WORK TO COMPLETE:
Apart from the pictures, every record here must be copied word for word.

--- INFORMATION SHOWN Enclosed Below ---

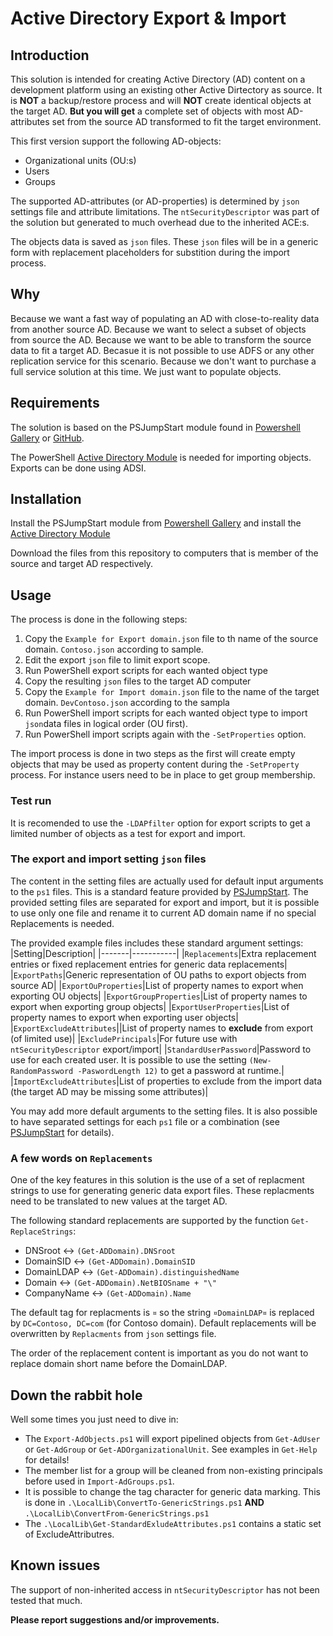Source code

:# Active Directory Export & Import

## Introduction
This solution is intended for creating Active Directory (AD) content on a development platform using an existing other Active Dirtectory as source. It is **NOT** a backup/restore process and will **NOT** create identical objects at the target AD. **But you will get** a complete set of objects with most AD-attributes set from the source AD  transformed to fit the target environment.

This first version support the following AD-objects:
- Organizational units (OU:s)
- Users
- Groups

The supported AD-attributes (or AD-properties) is determined by `json` settings file and attribute limitations. The `ntSecurityDescriptor` was part of the solution but generated to much overhead due to the inherited ACE:s.

The objects data is saved as `json` files. These `json` files will be in a generic form with replacement placeholders for substition during the import process.

## Why
Because we want a fast way of populating an AD with close-to-reality data from another source AD.
Because we want to select a subset of objects from source the AD.
Because we want to be able to transform the source data to fit a target AD.
Becasue it is not possible to use ADFS or any other replication service for this scenario.
Because we don't want to purchase a full service solution at this time. We just want to populate objects.

## Requirements
The solution is based on the PSJumpStart module found in [Powershell Gallery](https://www.powershellgallery.com/packages/PSJumpStart) or [GitHub](https://github.com/jaols/PSJumpStart/tree/master/PSJumpStart).

The PowerShell [Active Directory Module](https://learn.microsoft.com/en-us/powershell/module/activedirectory/?view=windowsserver2022-ps) is needed for importing objects. Exports can be done using ADSI.

## Installation
Install the PSJumpStart module from [Powershell Gallery](https://www.powershellgallery.com/packages/PSJumpStart) and install the [Active Directory Module](https://4sysops.com/wiki/how-to-install-the-powershell-active-directory-module/)

Download the files from this repository to computers that is member of the source and target AD respectively.

## Usage
The process is done in the following steps:
1. Copy the `Example for Export domain.json` file to th name of the source domain. `Contoso.json` according to sample.
2. Edit the export `json` file to limit export scope.
3. Run PowerShell export scripts for each wanted object type
4. Copy the resulting `json` files to the target AD computer
5. Copy the  `Example for Import domain.json` file to the name of the target domain. `DevContoso.json` according to the sampla
6. Run PowerShell import scripts for each wanted object type to import `json`data files in logical order (OU first).
7. Run PowerShell import scripts again with the `-SetProperties` option.

The import process is done in two steps as the first will create empty objects that may be used as property content during the `-SetProperty` process. For instance users need to be in place to get group membership.

### Test run
It is recomended to use the `-LDAPfilter` option for export scripts to get a limited number of objects as a test for export and import.

### The export and import setting `json` files
The content in the setting files are actually used for default input arguments to the `ps1` files. This is a standard feature provided by [PSJumpStart](https://github.com/jaols/PSJumpStart/tree/master/PSJumpStart). The provided setting files are separated for export and import, but it is possible to use only one file and rename it to current AD domain name if no special Replacements is needed.

The provided example files includes these standard argument settings:
|Setting|Description|
|-------|-----------|
|`Replacements`|Extra replacement entries or fixed replacement entries for generic data replacements|
|`ExportPaths`|Generic representation of OU paths to export objects from source AD|
|`ExportOuProperties`|List of property names to export when exporting OU objects|
|`ExportGroupProperties`|List of property names to export when exporting group objects|
|`ExportUserProperties`|List of property names to export when exporting user objects|
|`ExportExcludeAttributes`||List of property names to **exclude** from export (of limited use)|
|`ExcludePrincipals`|For future use with `ntSecurityDescriptor` export/import|
|`StandardUserPassword`|Password to use for each created user. It is possible to use the setting `(New-RandomPassword -PaswordLength 12)` to get a password at runtime.|
|`ImportExcludeAttributes`|List of properties to exclude from the import data (the target AD may be missing some attributes)|

You may add more default arguments to the setting files. It is also possible to have separated settings for each `ps1` file or a combination (see [PSJumpStart](https://github.com/jaols/PSJumpStart/tree/master/PSJumpStart) for details).

### A few words on `Replacements`
One of the key features in this solution is the use of a set of replacment strings to use for generating generic data export files. These replacments need to be translated to new values at the target AD. 

The following standard replacements are supported by the function `Get-ReplaceStrings`:
- DNSroot <-> `(Get-ADDomain).DNSroot`
- DomainSID <-> `(Get-ADDomain).DomainSID`
- DomainLDAP <-> `(Get-ADDomain).distinguishedName`
- Domain <-> `(Get-ADDomain).NetBIOSname + "\"`
- CompanyName <-> `(Get-ADDomain).Name`

The default tag for replacments is `¤` so the string `¤DomainLDAP¤` is replaced by `DC=Contoso, DC=com` (for Contoso domain). Default replacements will be overwritten by `Replacments` from `json` settings file.

The order of the replacement content is important as you do not want to replace domain short name before the DomainLDAP.

## Down the rabbit hole
Well some times you just need to dive in:
- The `Export-AdObjects.ps1` will export pipelined objects from `Get-AdUser` or `Get-AdGroup` or `Get-ADOrganizationalUnit`. See examples in `Get-Help` for details!
- The member list for a group will be cleaned from non-existing principals before used in `Import-AdGroups.ps1`. 
- It is possible to change the tag character for generic data marking. This is done in `.\LocalLib\ConvertTo-GenericStrings.ps1` **AND**  `.\LocalLib\ConvertFrom-GenericStrings.ps1`
- The `.\LocalLib\Get-StandardExludeAttributes.ps1` contains a static set of ExcludeAttributres. 

## Known issues
The support of non-inherited access in `ntSecurityDescriptor` has not been tested that much.

**Please report suggestions and/or improvements.**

--- End of Enclosed INFORMATION SHOWN ---

ANSWER SECTION:
Source code

:# Active Directory Export & Import

## Introduction
This solution is intended for creating Active Directory (AD) content on a development platform using an existing other Active Dirtectory as source. It is **NOT** a backup/restore process and will **NOT** create identical objects at the target AD. **But you will get** a complete set of objects with most AD-attributes set from the source AD  transformed to fit the target environment.

This first version support the following AD-objects:
- Organizational units (OU:s)
- Users
- Groups

The supported AD-attributes (or AD-properties) is determined by `json` settings file and attribute limitations. The `ntSecurityDescriptor` was part of the solution but generated to much overhead due to the inherited ACE:s.

The objects data is saved as `json` files. These `json` files will be in a generic form with replacement placeholders for substition during the import process.

## Why
Because we want a fast way of populating an AD with close-to-reality data from another source AD.
Because we want to select a subset of objects from source the AD.
Because we want to be able to transform the source data to fit a target AD.
Becasue it is not possible to use ADFS or any other replication service for this scenario.
Because we don't want to purchase a full service solution at this time. We just want to populate objects.

## Requirements
The solution is based on the PSJumpStart module found in [Powershell Gallery](https://www.powershellgallery.com/packages/PSJumpStart) or [GitHub](https://github.com/jaols/PSJumpStart/tree/master/PSJumpStart).

The PowerShell [Active Directory Module](https://learn.microsoft.com/en-us/powershell/module/activedirectory/?view=windowsserver2022-ps) is needed for importing objects. Exports can be done using ADSI.

## Installation
Install the PSJumpStart module from [Powershell Gallery](https://www.powershellgallery.com/packages/PSJumpStart) and install the [Active Directory Module](https://4sysops.com/wiki/how-to-install-the-powershell-active-directory-module/)

Download the files from this repository to computers that is member of the source and target AD respectively.

## Usage
The process is done in the following steps:
1. Copy the `Example for Export domain.json` file to th name of the source domain. `Contoso.json` according to sample.
2. Edit the export `json` file to limit export scope.
3. Run PowerShell export scripts for each wanted object type
4. Copy the resulting `json` files to the target AD computer
5. Copy the  `Example for Import domain.json` file to the name of the target domain. `DevContoso.json` according to the sampla
6. Run PowerShell import scripts for each wanted object type to import `json`data files in logical order (OU first).
7. Run PowerShell import scripts again with the `-SetProperties` option.

The import process is done in two steps as the first will create empty objects that may be used as property content during the `-SetProperty` process. For instance users need to be in place to get group membership.

### Test run
It is recomended to use the `-LDAPfilter` option for export scripts to get a limited number of objects as a test for export and import.

### The export and import setting `json` files
The content in the setting files are actually used for default input arguments to the `ps1` files. This is a standard feature provided by [PSJumpStart](https://github.com/jaols/PSJumpStart/tree/master/PSJumpStart). The provided setting files are separated for export and import, but it is possible to use only one file and rename it to current AD domain name if no special Replacements is needed.

The provided example files includes these standard argument settings:
|Setting|Description|
|-------|-----------|
|`Replacements`|Extra replacement entries or fixed replacement entries for generic data replacements|
|`ExportPaths`|Generic representation of OU paths to export objects from source AD|
|`ExportOuProperties`|List of property names to export when exporting OU objects|
|`ExportGroupProperties`|List of property names to export when exporting group objects|
|`ExportUserProperties`|List of property names to export when exporting user objects|
|`ExportExcludeAttributes`||List of property names to **exclude** from export (of limited use)|
|`ExcludePrincipals`|For future use with `ntSecurityDescriptor` export/import|
|`StandardUserPassword`|Password to use for each created user. It is possible to use the setting `(New-RandomPassword -PaswordLength 12)` to get a password at runtime.|
|`ImportExcludeAttributes`|List of properties to exclude from the import data (the target AD may be missing some attributes)|

You may add more default arguments to the setting files. It is also possible to have separated settings for each `ps1` file or a combination (see [PSJumpStart](https://github.com/jaols/PSJumpStart/tree/master/PSJumpStart) for details).

### A few words on `Replacements`
One of the key features in this solution is the use of a set of replacment strings to use for generating generic data export files. These replacments need to be translated to new values at the target AD. 

The following standard replacements are supported by the function `Get-ReplaceStrings`:
- DNSroot <-> `(Get-ADDomain).DNSroot`
- DomainSID <-> `(Get-ADDomain).DomainSID`
- DomainLDAP <-> `(Get-ADDomain).distinguishedName`
- Domain <-> `(Get-ADDomain).NetBIOSname + "\"`
- CompanyName <-> `(Get-ADDomain).Name`

The default tag for replacments is `¤` so the string `¤DomainLDAP¤` is replaced by `DC=Contoso, DC=com` (for Contoso domain). Default replacements will be overwritten by `Replacments` from `json` settings file.

The order of the replacement content is important as you do not want to replace domain short name before the DomainLDAP.

## Down the rabbit hole
Well some times you just need to dive in:
- The `Export-AdObjects.ps1` will export pipelined objects from `Get-AdUser` or `Get-AdGroup` or `Get-ADOrganizationalUnit`. See examples in `Get-Help` for details!
- The member list for a group will be cleaned from non-existing principals before used in `Import-AdGroups.ps1`. 
- It is possible to change the tag character for generic data marking. This is done in `.\LocalLib\ConvertTo-GenericStrings.ps1` **AND**  `.\LocalLib\ConvertFrom-GenericStrings.ps1`
- The `.\LocalLib\Get-StandardExludeAttributes.ps1` contains a static set of ExcludeAttributres. 

## Known issues
The support of non-inherited access in `ntSecurityDescriptor` has not been tested that much.

**Please report suggestions and/or improvements.**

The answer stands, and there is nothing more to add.